🤖 AI Summary
This work proposes an end-to-end world-action modeling approach for autonomous driving that leverages video generation priors. By adapting a pretrained video diffusion Transformer into an autoregressive video-action policy, the method unifies the modeling of temporal visual and action tokens. It further introduces a scene-evolution guidance mechanism and a selective key-value memory cache to enable long-horizon controllable inference and efficient scaling. This is the first study to apply video generation priors to autonomous driving action prediction, achieving state-of-the-art planning performance on the NAVSIM and PhysicalAI-AV benchmarks.
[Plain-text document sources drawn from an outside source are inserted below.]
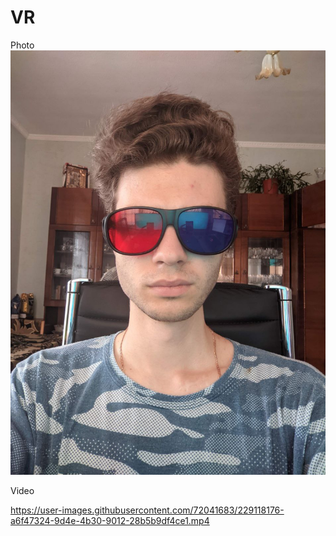 # VR

Photo
![dmytro](dmytro.jpg)

Video



https://user-images.githubusercontent.com/72041683/229118176-a6f47324-9d4e-4b30-9012-28b5b9df4ce1.mp4

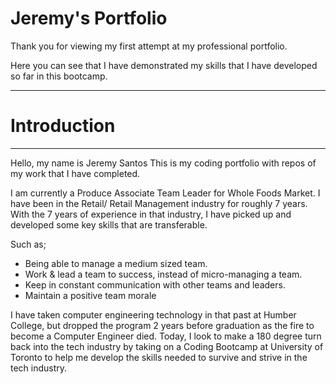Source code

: # Jeremy's Portfolio

Thank you for viewing my first attempt at my professional portfolio.

Here you can see that I have demonstrated my skills that I have developed so far in this bootcamp.

***

# Introduction
***

Hello, my name is Jeremy Santos
This is my coding portfolio with repos of my work that I have completed.

I am currently a Produce Associate Team Leader for Whole Foods Market.
I have been in the Retail/ Retail Management industry for roughly 7 years.
With the 7 years of experience in that industry, I have picked up and developed some key skills that are transferable.

Such as; 
* Being able to manage a medium sized team.
* Work & lead a team to success, instead of micro-managing a team.
* Keep in constant communication with other teams and leaders.
* Maintain a positive team morale

I have taken computer engineering technology in that past at Humber College, but dropped the program 2 years before graduation as the fire to become a Computer Engineer died.
Today, I look to make a 180 degree turn back into the tech industry by taking on a Coding Bootcamp at University of Toronto to help me develop the skills needed to survive and strive in the tech industry.


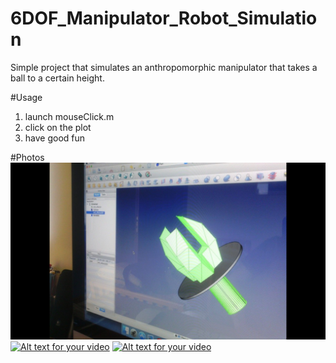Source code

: # 6DOF_Manipulator_Robot_Simulation

Simple project that simulates an anthropomorphic manipulator that takes a ball to a certain height.

#Usage
1. launch mouseClick.m
2. click on the plot
3. have good fun

#Photos
![Alt text](/photos/img0.png?raw=true "Wrist creation with FreeCAD")
[![Alt text for your video](http://img.youtube.com/vi/_H-jbkOWxJY/0.jpg)](http://www.youtube.com/watch?v=_H-jbkOWxJY)
[![Alt text for your video](http://img.youtube.com/vi/yqRwiaHAbCQ/0.jpg)](http://www.youtube.com/watch?v=yqRwiaHAbCQ)
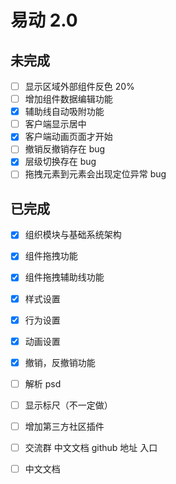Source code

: # 易动 2.0

## 未完成

- [ ] 显示区域外部组件反色 20%
- [ ] 增加组件数据编辑功能
- [x] 辅助线自动吸附功能
- [ ] 客户端显示居中
- [x] 客户端动画页面才开始
- [ ] 撤销反撤销存在 bug
- [x] 层级切换存在 bug
- [ ] 拖拽元素到元素会出现定位异常 bug

## 已完成

- [x] 组织模块与基础系统架构
- [x] 组件拖拽功能
- [x] 组件拖拽辅助线功能
- [x] 样式设置
- [x] 行为设置
- [x] 动画设置
- [x] 撤销，反撤销功能

- [ ] 解析 psd
- [ ] 显示标尺（不一定做）
- [ ] 增加第三方社区插件
- [ ] 交流群 中文文档 github 地址 入口
- [ ] 中文文档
Notably, the approach demonstrates strong scalability, with consistent performance gains as training data scales from 4k to 100k driving sequences.
📝 Abstract
Pretrained foundation models have become an important basis for end-to-end autonomous driving. In contrast to vision-language models pretrained primarily on static image-text pairs, video generative models capture temporal dynamics and motion priors that are naturally suited for driving. We present DriveWAM, a driving world-action model that adapts a pretrained video diffusion transformer into an autoregressive video-action policy. DriveWAM organizes video and action streams into a unified temporal token sequence and trains them under a joint flow-matching objective, preserving the pretrained video-generation architecture while adapting its large-scale video priors to action generation. To incorporate high-level scene understanding, we introduce scene-evolving driving guidance, where a frozen VLM produces chunk-specific semantic intent to guide video-action generation. To keep long-horizon rollout bounded, we further introduce selective KV memory, which maintains bounded modality-aware video and action memory pools through relevance-redundancy cache selection at inference time. Experiments on NAVSIM and the PhysicalAI-Autonomous-Vehicles benchmark show that DriveWAM achieves strong planning performance, and a data-scaling study from 4k to 100k driving clips further confirms the scaling potential of world-action modeling for end-to-end autonomous driving.